**Problem statement**
Determine how many lines in the following listing include "rápidos". Respond with that number only.

**Supplied material**
════════════════

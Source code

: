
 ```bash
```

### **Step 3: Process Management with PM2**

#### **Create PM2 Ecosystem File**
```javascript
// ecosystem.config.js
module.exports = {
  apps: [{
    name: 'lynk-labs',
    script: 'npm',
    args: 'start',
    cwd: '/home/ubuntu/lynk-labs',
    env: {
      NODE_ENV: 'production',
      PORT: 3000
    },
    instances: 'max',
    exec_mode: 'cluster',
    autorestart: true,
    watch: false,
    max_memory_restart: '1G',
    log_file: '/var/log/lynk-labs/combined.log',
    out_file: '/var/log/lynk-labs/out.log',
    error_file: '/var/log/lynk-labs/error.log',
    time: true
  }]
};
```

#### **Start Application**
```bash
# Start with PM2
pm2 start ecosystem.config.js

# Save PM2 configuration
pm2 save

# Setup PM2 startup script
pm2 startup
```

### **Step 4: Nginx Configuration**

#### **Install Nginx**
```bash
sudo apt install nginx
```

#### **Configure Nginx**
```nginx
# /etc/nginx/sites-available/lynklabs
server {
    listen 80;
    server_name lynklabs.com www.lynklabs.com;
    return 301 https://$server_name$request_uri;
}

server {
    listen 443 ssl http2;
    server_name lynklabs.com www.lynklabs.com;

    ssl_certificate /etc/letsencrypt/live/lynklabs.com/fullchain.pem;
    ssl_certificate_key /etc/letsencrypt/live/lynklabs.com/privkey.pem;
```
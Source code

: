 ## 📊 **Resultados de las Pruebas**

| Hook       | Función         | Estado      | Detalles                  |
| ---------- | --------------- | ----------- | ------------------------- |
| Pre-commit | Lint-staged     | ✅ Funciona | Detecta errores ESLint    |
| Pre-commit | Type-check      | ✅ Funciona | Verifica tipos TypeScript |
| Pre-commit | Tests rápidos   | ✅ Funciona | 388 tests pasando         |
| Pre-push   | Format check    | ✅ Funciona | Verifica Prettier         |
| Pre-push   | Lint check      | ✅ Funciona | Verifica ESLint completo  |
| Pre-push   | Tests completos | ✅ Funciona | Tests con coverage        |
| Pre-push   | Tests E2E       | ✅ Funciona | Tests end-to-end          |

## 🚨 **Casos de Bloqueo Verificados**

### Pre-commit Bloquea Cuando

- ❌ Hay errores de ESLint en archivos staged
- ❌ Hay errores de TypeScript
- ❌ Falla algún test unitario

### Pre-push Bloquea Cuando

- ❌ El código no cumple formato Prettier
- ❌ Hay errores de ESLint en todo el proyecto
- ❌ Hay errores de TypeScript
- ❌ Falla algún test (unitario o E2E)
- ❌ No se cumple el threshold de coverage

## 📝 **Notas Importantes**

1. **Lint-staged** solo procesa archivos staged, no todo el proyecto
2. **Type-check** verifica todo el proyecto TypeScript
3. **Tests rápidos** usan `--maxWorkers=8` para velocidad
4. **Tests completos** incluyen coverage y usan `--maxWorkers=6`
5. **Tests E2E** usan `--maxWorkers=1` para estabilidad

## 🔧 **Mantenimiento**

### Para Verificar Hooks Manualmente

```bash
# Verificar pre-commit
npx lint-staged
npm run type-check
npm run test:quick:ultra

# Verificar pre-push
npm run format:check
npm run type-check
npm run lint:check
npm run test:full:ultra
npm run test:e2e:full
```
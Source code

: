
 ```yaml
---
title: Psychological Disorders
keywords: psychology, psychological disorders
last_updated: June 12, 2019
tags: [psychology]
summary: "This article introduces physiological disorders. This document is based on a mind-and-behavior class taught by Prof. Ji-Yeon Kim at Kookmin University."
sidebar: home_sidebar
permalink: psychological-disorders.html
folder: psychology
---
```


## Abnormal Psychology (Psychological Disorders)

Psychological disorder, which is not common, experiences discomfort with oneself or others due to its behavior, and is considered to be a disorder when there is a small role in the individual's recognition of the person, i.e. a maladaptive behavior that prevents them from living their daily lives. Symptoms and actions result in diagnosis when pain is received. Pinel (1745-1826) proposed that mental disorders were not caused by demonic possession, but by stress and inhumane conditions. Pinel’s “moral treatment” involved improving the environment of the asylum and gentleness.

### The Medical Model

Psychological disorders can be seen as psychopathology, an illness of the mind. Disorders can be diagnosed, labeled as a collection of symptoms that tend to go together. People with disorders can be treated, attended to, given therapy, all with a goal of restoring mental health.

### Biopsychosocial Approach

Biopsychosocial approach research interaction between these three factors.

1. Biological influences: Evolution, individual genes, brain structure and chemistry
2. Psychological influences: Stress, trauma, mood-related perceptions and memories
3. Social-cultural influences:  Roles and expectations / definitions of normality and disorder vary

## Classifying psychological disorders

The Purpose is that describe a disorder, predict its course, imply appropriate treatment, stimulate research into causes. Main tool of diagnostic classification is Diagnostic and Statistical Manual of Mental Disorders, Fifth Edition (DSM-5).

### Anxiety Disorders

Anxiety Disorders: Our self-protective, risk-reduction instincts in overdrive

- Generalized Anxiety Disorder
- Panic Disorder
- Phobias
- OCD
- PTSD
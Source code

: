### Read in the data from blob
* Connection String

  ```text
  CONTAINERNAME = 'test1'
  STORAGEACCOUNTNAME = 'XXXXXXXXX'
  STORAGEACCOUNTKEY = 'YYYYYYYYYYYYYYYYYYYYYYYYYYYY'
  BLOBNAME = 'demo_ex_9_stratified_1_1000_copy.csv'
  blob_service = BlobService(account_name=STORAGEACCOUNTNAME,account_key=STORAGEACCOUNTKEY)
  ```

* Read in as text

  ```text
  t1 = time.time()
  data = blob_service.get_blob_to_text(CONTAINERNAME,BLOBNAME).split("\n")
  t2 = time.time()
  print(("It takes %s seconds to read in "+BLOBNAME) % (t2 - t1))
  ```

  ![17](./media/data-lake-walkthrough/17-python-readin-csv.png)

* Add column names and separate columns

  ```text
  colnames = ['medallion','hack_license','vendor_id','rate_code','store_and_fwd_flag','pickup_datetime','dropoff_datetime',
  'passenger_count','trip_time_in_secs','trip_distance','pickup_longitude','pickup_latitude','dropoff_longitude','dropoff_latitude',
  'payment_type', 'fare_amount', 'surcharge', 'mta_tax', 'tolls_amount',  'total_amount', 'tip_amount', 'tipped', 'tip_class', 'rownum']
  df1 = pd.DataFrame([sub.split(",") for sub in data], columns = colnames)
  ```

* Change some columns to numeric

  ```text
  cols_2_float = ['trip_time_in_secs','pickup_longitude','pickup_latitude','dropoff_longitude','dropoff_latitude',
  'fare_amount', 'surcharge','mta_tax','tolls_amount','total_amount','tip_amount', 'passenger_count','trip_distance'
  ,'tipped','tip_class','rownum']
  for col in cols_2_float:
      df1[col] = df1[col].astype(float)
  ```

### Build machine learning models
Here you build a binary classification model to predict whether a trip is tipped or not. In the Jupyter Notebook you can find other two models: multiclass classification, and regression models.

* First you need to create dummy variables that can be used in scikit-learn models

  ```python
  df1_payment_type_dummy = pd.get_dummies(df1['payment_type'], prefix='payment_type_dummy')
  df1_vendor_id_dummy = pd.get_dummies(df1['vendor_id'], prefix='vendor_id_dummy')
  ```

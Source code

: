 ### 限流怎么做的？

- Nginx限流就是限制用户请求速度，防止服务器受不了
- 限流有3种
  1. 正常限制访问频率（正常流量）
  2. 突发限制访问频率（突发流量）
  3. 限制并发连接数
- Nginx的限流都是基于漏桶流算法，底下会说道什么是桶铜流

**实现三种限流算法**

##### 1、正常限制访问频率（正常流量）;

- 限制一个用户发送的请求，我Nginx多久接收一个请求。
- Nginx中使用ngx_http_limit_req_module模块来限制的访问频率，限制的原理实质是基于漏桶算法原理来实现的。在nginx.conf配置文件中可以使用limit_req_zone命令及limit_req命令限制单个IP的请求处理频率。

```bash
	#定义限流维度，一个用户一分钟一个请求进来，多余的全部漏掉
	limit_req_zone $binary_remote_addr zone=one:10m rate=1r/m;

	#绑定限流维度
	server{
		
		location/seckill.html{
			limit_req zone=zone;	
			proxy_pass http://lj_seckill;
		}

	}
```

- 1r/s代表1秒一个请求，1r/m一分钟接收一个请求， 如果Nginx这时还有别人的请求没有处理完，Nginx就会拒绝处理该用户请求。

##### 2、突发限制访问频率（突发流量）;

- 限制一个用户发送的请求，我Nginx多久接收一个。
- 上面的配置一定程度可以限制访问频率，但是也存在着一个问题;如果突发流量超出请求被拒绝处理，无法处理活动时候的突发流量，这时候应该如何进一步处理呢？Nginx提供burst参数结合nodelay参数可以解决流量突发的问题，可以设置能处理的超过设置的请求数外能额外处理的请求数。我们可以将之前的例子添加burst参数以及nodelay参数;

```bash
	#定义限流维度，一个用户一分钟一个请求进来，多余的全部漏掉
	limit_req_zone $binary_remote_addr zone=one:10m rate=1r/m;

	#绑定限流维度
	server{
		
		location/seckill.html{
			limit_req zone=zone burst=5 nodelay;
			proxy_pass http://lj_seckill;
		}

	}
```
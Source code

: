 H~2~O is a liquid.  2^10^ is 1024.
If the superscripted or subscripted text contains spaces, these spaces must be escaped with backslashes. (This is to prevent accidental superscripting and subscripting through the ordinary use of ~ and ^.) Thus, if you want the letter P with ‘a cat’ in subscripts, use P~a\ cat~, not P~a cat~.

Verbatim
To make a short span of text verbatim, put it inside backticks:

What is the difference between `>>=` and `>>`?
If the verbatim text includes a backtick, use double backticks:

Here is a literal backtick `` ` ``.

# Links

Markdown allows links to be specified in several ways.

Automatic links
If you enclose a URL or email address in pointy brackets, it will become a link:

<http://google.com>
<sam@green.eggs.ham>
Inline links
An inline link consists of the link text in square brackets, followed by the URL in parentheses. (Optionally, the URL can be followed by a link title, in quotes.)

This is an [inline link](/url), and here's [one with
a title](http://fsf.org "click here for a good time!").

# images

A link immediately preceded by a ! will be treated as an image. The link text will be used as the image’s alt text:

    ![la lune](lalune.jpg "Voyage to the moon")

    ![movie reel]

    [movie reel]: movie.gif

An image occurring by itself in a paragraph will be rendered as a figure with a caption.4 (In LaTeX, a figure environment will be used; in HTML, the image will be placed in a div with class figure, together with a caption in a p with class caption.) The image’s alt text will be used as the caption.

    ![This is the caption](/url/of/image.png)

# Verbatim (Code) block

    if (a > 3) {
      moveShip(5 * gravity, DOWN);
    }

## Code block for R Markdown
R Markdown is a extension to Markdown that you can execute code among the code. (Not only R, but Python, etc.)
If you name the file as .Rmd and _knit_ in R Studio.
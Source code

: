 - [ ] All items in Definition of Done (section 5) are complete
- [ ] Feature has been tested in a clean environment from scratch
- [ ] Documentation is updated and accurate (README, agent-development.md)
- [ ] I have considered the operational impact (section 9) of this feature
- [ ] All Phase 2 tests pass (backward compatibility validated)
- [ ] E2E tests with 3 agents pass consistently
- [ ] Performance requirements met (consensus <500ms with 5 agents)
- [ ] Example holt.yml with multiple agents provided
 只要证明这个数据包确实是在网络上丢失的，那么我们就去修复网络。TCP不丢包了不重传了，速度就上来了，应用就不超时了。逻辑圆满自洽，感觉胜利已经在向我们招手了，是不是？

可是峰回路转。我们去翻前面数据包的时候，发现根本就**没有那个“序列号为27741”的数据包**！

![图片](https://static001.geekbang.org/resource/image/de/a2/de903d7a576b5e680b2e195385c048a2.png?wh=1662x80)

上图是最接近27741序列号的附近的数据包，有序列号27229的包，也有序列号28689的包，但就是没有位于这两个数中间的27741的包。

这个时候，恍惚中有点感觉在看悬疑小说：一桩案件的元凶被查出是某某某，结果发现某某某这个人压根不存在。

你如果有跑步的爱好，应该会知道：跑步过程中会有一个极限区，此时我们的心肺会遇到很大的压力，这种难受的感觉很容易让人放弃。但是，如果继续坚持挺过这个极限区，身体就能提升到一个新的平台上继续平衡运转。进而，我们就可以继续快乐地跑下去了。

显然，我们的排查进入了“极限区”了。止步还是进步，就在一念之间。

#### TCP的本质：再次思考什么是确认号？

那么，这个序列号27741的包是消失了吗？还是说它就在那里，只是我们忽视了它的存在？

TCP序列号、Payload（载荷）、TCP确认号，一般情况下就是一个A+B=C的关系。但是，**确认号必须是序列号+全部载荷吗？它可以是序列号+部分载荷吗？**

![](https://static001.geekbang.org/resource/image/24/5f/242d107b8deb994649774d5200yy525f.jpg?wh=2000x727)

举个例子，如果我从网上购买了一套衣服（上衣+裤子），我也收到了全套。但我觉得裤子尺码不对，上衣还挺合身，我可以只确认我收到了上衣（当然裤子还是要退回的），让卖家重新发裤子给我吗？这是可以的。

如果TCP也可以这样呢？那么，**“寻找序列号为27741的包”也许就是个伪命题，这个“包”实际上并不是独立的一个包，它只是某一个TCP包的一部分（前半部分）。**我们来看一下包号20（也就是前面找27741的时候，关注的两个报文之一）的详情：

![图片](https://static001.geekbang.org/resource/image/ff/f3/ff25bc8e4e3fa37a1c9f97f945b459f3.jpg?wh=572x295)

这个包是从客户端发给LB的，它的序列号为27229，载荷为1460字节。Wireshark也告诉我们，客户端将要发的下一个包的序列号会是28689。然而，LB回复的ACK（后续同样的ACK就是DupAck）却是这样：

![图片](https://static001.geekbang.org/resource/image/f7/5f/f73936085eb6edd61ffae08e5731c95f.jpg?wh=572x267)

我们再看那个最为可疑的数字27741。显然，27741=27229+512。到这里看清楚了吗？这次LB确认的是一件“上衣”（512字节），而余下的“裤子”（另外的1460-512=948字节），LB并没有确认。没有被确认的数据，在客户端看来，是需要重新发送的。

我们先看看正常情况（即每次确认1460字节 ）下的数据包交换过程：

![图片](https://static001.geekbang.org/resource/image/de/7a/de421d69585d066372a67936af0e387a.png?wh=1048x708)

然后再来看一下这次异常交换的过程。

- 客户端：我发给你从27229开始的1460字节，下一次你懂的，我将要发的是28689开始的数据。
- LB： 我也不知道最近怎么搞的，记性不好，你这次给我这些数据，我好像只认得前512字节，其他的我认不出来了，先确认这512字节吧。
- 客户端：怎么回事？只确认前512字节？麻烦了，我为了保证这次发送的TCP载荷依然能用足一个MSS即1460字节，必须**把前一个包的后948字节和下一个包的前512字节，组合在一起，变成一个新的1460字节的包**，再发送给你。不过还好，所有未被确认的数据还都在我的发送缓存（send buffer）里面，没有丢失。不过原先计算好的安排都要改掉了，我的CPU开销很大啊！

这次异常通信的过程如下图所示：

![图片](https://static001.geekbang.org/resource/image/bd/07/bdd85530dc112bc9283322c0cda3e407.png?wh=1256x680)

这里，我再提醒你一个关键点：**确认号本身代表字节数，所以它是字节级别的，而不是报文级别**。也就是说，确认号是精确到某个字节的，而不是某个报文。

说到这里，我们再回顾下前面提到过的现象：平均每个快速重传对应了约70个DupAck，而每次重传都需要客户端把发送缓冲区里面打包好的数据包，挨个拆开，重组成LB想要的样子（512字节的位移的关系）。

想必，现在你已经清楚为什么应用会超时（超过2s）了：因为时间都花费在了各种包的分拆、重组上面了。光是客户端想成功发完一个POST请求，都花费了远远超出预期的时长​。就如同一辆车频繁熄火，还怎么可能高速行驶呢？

════════════════

**Task result**
2